PROMPT.
Where the word "Ethiopia" appears in a line of the entries below, count that line and give the total alone.

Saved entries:
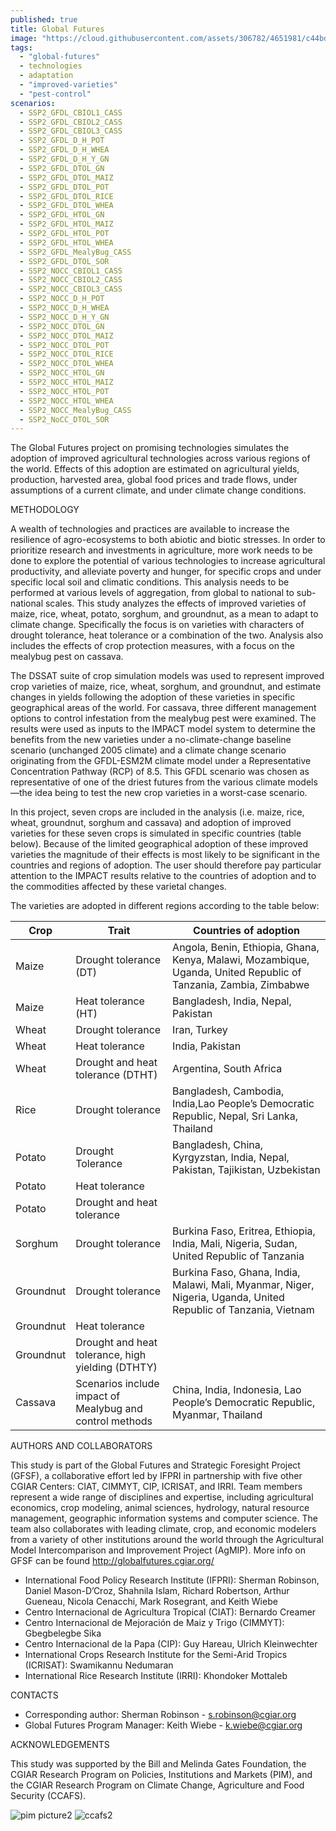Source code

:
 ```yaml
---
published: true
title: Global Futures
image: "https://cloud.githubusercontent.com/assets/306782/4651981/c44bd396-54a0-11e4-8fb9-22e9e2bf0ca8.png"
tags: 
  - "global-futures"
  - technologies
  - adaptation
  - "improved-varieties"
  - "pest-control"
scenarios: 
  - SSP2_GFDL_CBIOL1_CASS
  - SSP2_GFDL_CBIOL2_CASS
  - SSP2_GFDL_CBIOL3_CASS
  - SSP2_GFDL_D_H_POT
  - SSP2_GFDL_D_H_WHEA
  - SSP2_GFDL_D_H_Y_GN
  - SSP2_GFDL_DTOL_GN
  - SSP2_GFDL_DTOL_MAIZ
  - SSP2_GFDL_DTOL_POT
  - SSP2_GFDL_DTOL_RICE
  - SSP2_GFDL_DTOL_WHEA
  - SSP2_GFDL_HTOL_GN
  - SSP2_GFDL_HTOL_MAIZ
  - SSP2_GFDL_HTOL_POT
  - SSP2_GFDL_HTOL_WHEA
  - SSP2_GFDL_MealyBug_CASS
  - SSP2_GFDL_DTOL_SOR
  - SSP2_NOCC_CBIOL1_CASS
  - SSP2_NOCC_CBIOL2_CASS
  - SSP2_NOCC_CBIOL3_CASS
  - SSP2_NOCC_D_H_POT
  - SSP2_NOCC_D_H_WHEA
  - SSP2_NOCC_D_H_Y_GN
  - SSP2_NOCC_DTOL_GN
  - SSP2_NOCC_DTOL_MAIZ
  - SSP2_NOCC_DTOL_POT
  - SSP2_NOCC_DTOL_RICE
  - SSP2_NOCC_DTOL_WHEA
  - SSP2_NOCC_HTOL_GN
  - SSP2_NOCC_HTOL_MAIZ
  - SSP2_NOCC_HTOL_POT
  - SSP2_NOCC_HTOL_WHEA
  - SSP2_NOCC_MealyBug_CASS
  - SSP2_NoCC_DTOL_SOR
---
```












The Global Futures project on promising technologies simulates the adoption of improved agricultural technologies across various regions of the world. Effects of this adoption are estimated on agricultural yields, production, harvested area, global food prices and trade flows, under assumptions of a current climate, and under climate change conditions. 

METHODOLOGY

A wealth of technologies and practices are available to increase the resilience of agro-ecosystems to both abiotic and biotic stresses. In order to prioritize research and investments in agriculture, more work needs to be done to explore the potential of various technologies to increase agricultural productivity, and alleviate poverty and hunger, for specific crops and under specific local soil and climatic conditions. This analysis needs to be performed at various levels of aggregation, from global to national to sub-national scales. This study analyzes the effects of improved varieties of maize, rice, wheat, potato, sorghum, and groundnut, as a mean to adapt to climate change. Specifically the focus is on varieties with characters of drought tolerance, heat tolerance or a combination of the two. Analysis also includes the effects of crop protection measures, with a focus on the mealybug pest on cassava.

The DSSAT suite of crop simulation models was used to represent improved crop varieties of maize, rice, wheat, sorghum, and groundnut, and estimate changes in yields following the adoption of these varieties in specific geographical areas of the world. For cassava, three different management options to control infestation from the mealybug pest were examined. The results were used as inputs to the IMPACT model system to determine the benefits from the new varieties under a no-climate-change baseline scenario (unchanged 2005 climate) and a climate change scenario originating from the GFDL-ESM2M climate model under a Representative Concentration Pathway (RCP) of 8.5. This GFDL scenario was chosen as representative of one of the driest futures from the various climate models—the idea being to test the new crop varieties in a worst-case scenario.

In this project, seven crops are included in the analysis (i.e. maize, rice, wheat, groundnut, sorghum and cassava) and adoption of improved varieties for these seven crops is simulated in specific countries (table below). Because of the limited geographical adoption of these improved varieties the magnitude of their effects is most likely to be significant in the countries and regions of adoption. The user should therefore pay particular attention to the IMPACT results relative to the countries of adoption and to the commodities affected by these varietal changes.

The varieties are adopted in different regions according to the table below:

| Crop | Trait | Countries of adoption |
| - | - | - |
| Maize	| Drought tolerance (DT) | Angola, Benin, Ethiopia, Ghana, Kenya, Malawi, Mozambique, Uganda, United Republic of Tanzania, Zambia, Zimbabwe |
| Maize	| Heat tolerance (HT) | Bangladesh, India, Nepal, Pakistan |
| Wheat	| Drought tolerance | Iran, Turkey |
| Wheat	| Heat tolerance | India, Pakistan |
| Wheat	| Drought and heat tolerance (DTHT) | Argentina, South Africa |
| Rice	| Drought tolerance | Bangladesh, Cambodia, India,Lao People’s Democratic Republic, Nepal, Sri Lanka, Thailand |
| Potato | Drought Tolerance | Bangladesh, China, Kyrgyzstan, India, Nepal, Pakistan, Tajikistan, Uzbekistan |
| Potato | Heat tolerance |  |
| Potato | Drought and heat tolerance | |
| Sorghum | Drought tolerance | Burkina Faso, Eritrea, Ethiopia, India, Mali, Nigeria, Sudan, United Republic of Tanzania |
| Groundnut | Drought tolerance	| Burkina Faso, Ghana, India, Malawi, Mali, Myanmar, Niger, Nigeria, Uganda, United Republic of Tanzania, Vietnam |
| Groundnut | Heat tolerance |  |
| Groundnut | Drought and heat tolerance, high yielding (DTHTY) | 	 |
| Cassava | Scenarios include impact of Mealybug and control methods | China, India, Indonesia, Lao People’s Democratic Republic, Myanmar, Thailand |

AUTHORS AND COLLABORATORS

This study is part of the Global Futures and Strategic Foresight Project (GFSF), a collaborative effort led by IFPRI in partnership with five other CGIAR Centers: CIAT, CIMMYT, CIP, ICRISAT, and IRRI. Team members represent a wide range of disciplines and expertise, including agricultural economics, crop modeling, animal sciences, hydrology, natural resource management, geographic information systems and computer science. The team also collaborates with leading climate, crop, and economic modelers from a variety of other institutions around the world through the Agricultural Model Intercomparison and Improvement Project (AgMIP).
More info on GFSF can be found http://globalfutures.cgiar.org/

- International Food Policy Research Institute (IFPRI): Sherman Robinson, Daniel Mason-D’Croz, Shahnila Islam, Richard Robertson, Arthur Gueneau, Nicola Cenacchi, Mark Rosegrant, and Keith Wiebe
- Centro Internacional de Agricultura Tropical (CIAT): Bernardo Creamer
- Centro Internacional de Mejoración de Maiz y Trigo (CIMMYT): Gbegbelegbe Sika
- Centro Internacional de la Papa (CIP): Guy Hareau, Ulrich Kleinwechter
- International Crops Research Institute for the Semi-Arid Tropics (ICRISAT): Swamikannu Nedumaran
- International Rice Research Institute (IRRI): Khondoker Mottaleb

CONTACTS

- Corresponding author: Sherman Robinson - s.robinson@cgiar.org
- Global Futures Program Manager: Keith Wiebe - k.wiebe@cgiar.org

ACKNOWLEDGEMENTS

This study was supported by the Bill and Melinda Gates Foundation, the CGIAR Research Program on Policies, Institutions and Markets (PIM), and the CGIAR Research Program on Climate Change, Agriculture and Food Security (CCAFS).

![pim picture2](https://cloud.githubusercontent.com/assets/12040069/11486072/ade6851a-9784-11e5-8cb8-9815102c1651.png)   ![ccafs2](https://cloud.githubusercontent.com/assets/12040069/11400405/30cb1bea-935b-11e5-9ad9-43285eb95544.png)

* * *

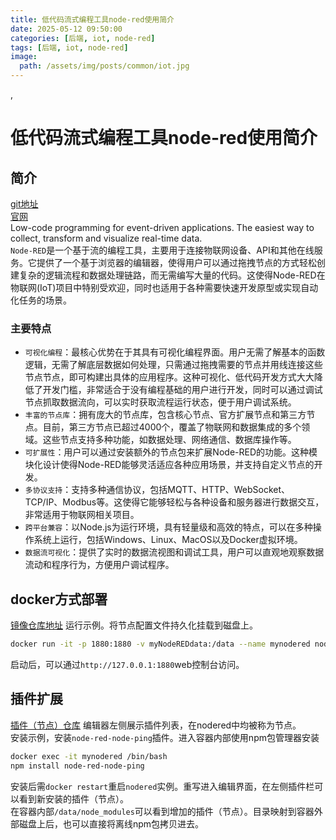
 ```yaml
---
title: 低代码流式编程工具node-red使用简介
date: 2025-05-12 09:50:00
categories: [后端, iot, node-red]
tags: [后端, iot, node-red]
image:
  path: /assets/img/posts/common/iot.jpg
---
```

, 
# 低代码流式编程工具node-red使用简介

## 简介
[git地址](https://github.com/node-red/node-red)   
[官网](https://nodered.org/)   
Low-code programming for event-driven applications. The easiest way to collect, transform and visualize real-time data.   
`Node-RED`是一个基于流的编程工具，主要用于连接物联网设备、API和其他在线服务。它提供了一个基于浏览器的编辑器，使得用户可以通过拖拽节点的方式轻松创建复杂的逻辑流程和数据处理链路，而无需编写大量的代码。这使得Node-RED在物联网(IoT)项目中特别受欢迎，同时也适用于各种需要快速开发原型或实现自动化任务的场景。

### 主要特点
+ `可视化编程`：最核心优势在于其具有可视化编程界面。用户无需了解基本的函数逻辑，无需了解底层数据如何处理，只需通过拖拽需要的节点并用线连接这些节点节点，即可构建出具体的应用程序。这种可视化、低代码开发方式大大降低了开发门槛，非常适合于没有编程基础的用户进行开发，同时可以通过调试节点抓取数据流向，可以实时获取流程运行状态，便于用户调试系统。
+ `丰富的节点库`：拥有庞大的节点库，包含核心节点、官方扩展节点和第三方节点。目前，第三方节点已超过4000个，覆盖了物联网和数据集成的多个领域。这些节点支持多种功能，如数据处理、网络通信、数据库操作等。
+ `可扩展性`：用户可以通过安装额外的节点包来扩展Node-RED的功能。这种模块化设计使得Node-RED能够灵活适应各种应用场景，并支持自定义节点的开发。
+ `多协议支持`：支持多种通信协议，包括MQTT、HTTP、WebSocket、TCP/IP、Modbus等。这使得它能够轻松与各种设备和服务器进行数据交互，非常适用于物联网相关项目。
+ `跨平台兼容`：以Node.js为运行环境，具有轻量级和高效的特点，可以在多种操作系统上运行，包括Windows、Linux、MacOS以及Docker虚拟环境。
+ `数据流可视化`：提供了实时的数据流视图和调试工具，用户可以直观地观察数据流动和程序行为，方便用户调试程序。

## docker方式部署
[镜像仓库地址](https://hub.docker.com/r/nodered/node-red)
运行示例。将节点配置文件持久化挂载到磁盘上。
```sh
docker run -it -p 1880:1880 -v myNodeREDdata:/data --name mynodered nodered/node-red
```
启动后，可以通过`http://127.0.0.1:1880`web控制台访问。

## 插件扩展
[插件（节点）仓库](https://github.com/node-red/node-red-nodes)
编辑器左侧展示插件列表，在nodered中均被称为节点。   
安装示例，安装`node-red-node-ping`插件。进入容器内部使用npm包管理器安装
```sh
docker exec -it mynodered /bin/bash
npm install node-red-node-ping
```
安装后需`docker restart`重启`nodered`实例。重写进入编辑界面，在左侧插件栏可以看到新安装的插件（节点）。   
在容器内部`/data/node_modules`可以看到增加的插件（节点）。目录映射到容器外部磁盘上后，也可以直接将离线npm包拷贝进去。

RESULT.
2